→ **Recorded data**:
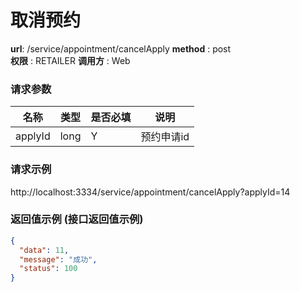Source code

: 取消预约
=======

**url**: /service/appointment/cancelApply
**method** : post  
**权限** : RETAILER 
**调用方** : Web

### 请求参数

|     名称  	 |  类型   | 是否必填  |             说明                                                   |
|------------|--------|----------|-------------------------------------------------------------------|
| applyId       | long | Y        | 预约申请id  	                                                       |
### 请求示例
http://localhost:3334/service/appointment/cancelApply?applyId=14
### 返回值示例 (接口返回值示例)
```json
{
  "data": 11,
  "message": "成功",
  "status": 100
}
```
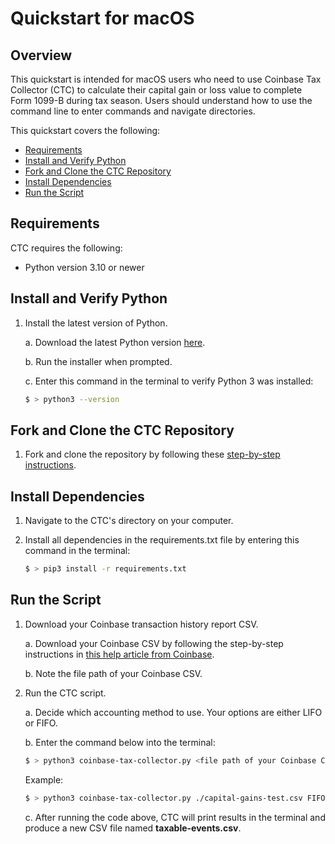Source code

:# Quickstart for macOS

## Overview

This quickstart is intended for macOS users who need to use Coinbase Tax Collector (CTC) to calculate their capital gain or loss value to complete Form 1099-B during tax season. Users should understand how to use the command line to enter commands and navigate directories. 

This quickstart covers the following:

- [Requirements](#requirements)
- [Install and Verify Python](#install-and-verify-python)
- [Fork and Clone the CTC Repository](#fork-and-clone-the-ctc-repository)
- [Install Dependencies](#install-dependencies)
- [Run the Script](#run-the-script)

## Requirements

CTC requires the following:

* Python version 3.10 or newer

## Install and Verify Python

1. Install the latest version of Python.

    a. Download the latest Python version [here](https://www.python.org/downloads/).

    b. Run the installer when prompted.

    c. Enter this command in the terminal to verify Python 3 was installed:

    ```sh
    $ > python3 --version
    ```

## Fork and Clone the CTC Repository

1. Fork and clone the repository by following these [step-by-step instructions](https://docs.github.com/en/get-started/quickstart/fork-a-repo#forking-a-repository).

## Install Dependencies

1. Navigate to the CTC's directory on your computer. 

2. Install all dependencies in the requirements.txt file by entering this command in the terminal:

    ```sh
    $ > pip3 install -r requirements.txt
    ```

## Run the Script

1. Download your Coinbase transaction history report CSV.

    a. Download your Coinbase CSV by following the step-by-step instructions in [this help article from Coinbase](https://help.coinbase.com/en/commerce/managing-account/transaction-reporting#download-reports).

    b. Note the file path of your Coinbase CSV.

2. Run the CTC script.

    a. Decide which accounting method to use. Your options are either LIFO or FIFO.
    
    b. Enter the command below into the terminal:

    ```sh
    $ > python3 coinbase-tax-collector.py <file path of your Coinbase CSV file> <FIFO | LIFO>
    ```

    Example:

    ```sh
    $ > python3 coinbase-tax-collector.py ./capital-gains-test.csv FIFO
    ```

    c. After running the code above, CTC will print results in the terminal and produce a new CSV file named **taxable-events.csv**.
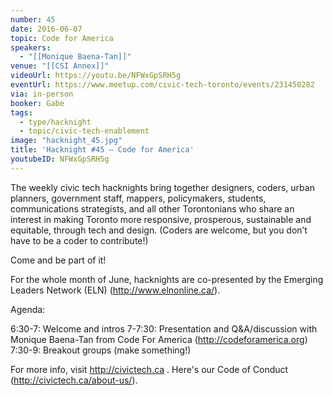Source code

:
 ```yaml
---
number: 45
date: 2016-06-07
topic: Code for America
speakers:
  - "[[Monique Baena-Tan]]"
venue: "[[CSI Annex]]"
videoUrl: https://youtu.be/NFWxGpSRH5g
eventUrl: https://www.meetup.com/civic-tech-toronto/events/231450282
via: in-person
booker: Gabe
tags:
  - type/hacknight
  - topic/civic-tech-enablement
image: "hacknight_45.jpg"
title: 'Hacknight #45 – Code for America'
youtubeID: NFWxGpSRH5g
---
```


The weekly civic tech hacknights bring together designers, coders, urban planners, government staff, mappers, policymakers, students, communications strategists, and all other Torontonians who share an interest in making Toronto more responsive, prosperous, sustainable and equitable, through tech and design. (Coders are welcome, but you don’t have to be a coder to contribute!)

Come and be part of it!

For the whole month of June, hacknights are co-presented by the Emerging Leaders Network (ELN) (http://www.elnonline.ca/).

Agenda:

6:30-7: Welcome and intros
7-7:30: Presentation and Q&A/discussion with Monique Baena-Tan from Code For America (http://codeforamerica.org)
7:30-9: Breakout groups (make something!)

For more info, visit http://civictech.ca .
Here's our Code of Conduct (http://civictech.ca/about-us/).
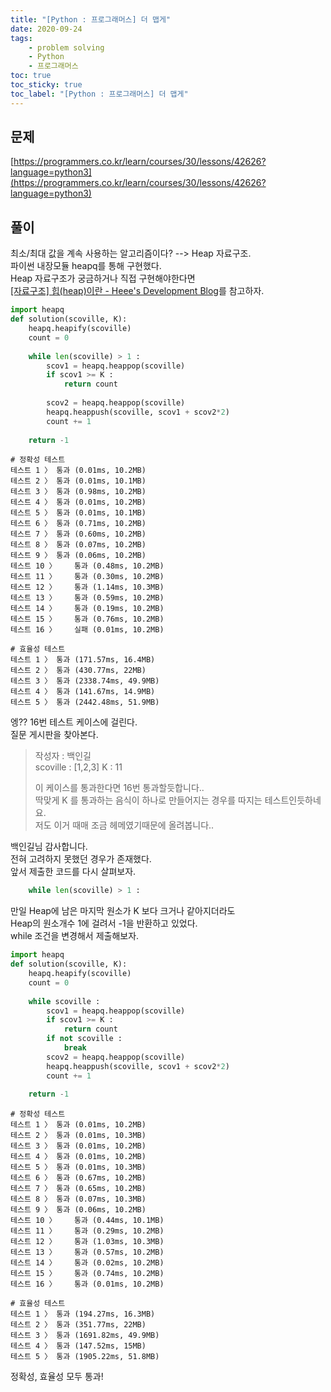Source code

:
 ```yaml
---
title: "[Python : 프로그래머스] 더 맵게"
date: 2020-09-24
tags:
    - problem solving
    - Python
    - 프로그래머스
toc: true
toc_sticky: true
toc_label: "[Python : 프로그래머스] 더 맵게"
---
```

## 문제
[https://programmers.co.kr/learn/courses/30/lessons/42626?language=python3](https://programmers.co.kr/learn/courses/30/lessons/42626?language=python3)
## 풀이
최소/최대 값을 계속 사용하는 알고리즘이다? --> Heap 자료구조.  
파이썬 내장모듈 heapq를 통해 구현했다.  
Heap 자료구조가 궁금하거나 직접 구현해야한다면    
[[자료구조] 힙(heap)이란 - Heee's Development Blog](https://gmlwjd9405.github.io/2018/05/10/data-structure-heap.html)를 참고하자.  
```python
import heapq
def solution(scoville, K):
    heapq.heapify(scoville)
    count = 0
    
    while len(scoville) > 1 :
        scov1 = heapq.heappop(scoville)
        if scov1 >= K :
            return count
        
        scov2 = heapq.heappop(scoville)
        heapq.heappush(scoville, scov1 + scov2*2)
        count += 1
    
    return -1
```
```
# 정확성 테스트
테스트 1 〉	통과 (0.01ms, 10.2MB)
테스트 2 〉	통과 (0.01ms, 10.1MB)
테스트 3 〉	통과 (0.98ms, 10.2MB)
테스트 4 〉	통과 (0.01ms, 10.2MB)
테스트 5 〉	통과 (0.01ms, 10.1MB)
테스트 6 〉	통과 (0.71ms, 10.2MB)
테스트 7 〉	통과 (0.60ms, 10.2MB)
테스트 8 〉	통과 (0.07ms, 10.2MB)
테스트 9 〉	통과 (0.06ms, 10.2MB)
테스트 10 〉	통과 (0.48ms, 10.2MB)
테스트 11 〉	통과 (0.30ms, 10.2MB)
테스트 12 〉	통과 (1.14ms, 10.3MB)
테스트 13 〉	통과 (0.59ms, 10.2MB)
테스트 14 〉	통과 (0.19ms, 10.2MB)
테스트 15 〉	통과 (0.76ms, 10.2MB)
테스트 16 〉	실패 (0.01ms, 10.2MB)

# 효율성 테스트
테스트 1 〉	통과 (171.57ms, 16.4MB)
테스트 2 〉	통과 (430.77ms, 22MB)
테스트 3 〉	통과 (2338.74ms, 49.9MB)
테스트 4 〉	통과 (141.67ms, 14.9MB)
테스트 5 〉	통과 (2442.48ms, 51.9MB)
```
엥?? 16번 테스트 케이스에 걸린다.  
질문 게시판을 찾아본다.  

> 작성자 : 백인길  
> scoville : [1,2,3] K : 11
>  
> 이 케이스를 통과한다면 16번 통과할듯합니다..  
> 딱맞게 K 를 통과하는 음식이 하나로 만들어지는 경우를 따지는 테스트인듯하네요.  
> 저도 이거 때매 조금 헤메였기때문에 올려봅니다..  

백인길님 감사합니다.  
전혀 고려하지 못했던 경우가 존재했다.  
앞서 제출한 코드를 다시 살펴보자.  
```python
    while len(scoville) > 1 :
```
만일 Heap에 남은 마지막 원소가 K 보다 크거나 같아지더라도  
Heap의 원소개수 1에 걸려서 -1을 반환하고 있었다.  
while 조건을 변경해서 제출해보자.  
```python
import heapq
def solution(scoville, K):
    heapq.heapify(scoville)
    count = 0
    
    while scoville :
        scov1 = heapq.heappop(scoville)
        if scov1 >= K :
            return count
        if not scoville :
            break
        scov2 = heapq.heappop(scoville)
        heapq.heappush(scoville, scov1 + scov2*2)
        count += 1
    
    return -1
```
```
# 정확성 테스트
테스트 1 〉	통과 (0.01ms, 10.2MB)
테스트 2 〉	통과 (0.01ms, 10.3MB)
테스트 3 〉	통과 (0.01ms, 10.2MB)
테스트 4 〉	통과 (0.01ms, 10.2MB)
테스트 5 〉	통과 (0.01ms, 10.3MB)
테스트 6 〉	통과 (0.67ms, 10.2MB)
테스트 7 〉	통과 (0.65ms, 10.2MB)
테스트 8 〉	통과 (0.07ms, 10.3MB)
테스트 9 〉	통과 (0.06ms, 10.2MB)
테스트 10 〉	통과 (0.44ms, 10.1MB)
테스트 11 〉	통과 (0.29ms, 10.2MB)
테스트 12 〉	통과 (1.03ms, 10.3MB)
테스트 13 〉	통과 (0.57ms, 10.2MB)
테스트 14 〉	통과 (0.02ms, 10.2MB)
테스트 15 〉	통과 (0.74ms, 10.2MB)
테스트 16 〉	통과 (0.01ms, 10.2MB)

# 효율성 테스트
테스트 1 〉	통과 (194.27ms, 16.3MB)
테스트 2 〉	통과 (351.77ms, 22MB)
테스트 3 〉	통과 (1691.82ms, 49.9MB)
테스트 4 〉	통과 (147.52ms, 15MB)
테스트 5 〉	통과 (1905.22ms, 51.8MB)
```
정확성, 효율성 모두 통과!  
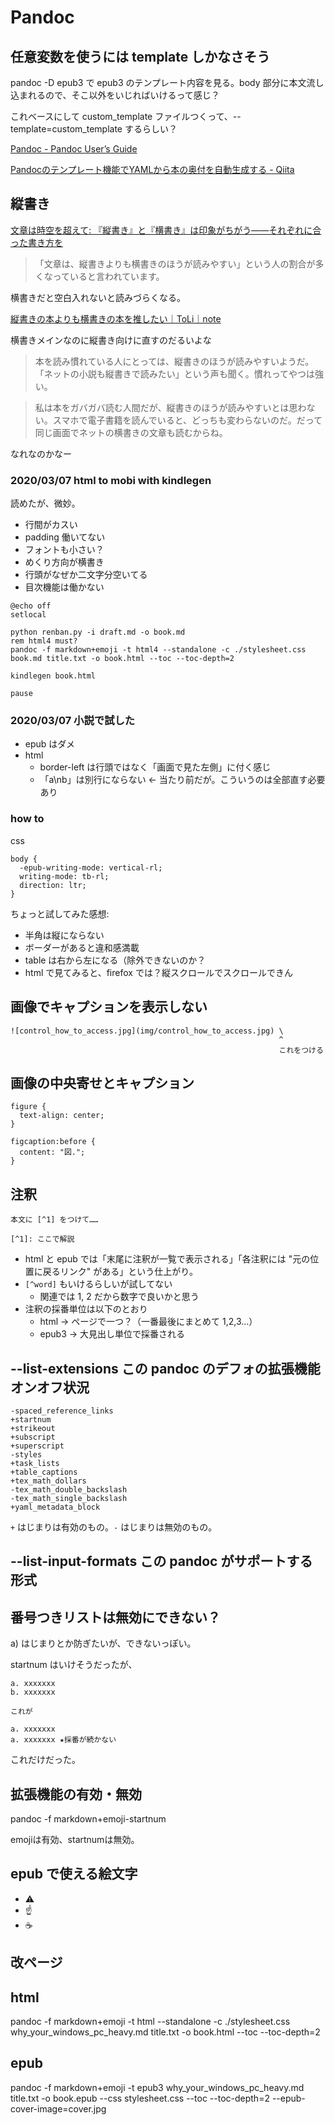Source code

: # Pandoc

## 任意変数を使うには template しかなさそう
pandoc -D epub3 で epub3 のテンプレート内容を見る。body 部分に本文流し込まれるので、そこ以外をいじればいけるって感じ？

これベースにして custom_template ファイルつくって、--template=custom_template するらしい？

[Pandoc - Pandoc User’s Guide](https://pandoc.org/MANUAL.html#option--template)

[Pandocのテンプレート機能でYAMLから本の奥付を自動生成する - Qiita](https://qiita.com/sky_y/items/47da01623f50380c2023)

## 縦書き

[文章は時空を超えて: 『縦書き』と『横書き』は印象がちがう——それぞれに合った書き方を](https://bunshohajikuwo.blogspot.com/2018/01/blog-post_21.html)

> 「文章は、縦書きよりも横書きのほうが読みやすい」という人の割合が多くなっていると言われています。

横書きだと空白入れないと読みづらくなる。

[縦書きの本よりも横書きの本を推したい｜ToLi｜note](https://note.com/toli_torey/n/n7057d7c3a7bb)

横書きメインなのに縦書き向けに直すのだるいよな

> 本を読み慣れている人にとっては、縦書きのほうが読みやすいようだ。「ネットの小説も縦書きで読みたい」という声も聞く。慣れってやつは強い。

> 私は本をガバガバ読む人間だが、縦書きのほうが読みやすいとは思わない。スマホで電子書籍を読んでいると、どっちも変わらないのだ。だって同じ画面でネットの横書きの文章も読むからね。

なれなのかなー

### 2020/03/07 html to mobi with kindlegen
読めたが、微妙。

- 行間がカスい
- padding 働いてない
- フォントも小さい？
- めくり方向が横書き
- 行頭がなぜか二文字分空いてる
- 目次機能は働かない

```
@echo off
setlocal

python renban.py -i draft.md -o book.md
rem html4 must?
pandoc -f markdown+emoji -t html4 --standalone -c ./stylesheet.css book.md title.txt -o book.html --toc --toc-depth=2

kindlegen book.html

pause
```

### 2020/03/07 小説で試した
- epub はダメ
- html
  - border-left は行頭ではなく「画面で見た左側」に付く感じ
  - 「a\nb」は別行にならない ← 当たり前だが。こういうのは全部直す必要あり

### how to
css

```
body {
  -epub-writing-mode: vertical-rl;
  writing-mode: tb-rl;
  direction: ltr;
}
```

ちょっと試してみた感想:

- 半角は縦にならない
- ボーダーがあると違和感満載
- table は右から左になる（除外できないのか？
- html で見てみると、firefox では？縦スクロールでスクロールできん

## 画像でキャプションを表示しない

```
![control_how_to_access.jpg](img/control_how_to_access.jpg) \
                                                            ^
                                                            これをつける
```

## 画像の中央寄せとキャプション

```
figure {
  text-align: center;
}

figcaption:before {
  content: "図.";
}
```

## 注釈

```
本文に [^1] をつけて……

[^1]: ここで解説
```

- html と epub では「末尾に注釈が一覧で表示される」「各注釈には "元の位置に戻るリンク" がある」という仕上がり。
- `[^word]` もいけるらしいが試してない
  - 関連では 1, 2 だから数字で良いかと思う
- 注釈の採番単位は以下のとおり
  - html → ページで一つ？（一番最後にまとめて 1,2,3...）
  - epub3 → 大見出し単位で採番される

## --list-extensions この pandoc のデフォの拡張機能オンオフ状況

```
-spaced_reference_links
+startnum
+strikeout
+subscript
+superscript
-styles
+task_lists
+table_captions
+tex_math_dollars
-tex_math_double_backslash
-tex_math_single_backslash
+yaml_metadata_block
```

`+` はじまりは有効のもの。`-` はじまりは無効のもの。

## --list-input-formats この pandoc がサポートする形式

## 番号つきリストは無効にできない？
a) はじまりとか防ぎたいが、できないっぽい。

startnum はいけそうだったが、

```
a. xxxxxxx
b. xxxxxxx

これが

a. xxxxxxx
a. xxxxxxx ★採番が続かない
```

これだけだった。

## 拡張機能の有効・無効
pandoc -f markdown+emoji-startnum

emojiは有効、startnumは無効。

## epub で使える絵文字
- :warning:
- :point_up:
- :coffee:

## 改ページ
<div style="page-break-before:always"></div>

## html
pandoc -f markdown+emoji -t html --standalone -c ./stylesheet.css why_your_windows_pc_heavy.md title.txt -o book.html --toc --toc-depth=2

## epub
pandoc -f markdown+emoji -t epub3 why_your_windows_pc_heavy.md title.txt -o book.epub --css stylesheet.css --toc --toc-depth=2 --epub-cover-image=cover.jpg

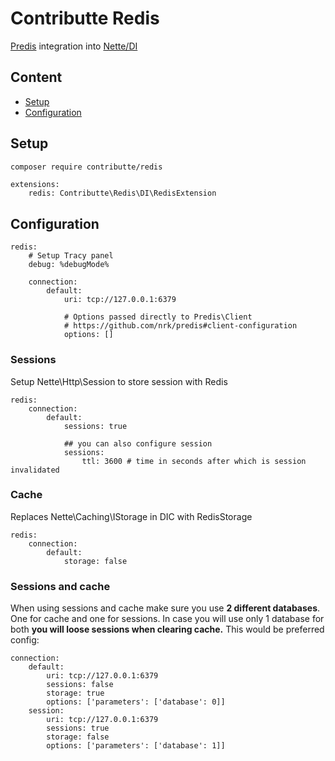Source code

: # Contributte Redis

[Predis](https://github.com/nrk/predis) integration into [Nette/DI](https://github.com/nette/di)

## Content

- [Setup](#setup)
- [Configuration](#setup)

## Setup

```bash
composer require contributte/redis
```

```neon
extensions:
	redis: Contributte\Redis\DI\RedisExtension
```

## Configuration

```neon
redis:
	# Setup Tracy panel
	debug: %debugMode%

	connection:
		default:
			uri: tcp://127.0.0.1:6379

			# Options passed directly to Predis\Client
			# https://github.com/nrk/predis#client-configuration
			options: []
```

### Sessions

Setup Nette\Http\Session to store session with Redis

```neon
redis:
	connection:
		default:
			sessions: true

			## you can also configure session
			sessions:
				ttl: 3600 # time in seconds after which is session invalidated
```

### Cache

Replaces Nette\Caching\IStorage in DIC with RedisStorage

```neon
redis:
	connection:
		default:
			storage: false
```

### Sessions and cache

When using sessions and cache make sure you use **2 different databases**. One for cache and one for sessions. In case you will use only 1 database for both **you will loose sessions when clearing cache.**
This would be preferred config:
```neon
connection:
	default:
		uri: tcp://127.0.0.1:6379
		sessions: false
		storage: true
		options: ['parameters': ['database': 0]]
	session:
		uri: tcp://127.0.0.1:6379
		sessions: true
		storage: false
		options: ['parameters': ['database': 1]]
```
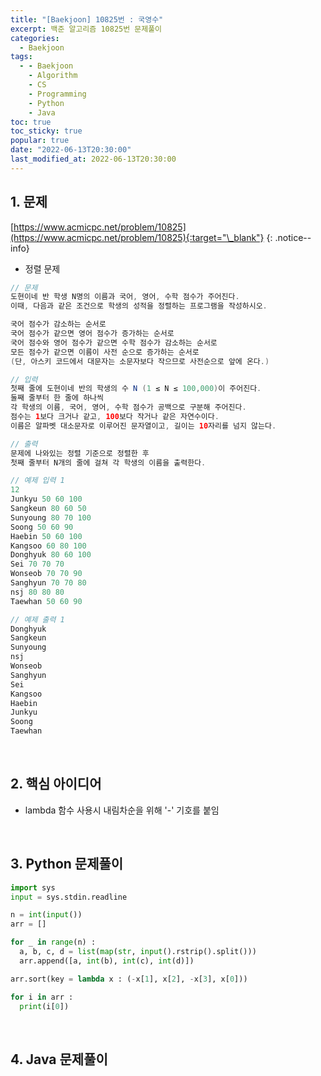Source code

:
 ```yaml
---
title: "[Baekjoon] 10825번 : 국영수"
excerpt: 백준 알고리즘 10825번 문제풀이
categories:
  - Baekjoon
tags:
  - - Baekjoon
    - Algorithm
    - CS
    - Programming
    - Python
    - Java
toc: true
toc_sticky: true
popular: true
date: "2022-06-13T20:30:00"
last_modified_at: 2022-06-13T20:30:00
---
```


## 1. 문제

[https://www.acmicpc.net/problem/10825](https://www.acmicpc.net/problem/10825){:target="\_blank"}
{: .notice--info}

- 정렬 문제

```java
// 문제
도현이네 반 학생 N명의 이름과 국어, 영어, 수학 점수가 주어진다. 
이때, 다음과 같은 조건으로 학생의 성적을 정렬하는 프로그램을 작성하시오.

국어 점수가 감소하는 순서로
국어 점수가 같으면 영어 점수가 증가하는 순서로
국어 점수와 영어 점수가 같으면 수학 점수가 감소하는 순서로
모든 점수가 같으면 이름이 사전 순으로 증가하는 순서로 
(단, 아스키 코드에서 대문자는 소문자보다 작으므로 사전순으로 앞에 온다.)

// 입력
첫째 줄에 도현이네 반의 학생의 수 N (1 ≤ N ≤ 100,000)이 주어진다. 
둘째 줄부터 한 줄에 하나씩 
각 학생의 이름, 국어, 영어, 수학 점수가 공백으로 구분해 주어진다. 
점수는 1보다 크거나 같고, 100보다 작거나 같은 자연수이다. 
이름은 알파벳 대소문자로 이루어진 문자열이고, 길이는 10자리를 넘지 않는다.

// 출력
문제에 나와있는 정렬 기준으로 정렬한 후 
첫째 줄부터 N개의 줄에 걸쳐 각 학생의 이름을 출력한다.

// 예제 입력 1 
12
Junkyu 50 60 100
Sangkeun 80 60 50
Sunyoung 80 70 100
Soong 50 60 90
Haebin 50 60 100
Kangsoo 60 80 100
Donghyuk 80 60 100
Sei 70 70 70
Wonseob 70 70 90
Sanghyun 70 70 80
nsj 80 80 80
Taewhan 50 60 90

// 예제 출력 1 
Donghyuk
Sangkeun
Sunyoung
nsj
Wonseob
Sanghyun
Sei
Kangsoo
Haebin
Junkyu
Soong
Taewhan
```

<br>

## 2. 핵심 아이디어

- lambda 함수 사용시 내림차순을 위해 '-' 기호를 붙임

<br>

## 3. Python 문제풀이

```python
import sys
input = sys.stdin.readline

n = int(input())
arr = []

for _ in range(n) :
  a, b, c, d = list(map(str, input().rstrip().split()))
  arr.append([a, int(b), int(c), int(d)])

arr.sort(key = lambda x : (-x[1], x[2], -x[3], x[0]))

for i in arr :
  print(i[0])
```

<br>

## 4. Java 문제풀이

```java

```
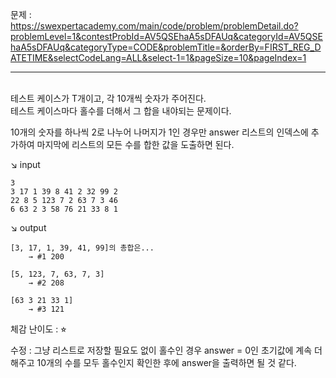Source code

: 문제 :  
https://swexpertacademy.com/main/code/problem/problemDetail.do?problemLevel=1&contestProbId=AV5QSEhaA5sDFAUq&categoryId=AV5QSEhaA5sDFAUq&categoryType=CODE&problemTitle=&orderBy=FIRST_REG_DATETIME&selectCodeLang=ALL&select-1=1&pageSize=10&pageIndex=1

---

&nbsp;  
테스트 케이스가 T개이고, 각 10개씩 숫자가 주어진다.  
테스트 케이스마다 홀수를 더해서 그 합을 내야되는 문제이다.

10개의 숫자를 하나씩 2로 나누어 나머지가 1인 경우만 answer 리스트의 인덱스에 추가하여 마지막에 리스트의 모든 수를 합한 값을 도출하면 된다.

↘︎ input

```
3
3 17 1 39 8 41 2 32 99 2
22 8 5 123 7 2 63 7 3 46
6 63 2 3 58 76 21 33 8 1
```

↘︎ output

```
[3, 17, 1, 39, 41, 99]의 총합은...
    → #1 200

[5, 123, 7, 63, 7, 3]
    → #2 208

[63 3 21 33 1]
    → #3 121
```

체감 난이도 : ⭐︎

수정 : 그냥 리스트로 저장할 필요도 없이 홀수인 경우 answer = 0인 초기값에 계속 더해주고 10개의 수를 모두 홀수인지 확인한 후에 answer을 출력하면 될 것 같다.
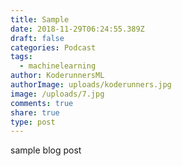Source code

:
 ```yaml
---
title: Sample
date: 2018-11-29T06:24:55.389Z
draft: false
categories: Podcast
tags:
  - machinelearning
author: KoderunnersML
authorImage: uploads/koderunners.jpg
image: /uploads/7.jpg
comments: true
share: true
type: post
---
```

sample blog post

→ **WHAT YOU WILL DO**: Up to and including the line with "1. Download your", copy the data above from its first line. Skip pictures.

→ **RESULT OF THE TASK**:
Source code

: 取消预约
=======

**url**: /service/appointment/cancelApply
**method** : post  
**权限** : RETAILER 
**调用方** : Web

### 请求参数

|     名称  	 |  类型   | 是否必填  |             说明                                                   |
|------------|--------|----------|-------------------------------------------------------------------|
| applyId       | long | Y        | 预约申请id  	                                                       |
### 请求示例
http://localhost:3334/service/appointment/cancelApply?applyId=14
### 返回值示例 (接口返回值示例)
```json
{
  "data": 11,
  "message": "成功",
  "status": 100
}
```
Source code

:# Quickstart for macOS

## Overview

This quickstart is intended for macOS users who need to use Coinbase Tax Collector (CTC) to calculate their capital gain or loss value to complete Form 1099-B during tax season. Users should understand how to use the command line to enter commands and navigate directories. 

This quickstart covers the following:

- [Requirements](#requirements)
- [Install and Verify Python](#install-and-verify-python)
- [Fork and Clone the CTC Repository](#fork-and-clone-the-ctc-repository)
- [Install Dependencies](#install-dependencies)
- [Run the Script](#run-the-script)

## Requirements

CTC requires the following:

* Python version 3.10 or newer

## Install and Verify Python

1. Install the latest version of Python.

    a. Download the latest Python version [here](https://www.python.org/downloads/).

    b. Run the installer when prompted.

    c. Enter this command in the terminal to verify Python 3 was installed:

    ```sh
    $ > python3 --version
    ```

## Fork and Clone the CTC Repository

1. Fork and clone the repository by following these [step-by-step instructions](https://docs.github.com/en/get-started/quickstart/fork-a-repo#forking-a-repository).

## Install Dependencies

1. Navigate to the CTC's directory on your computer. 

2. Install all dependencies in the requirements.txt file by entering this command in the terminal:

    ```sh
    $ > pip3 install -r requirements.txt
    ```

## Run the Script

1. Download your Coinbase transaction history report CSV.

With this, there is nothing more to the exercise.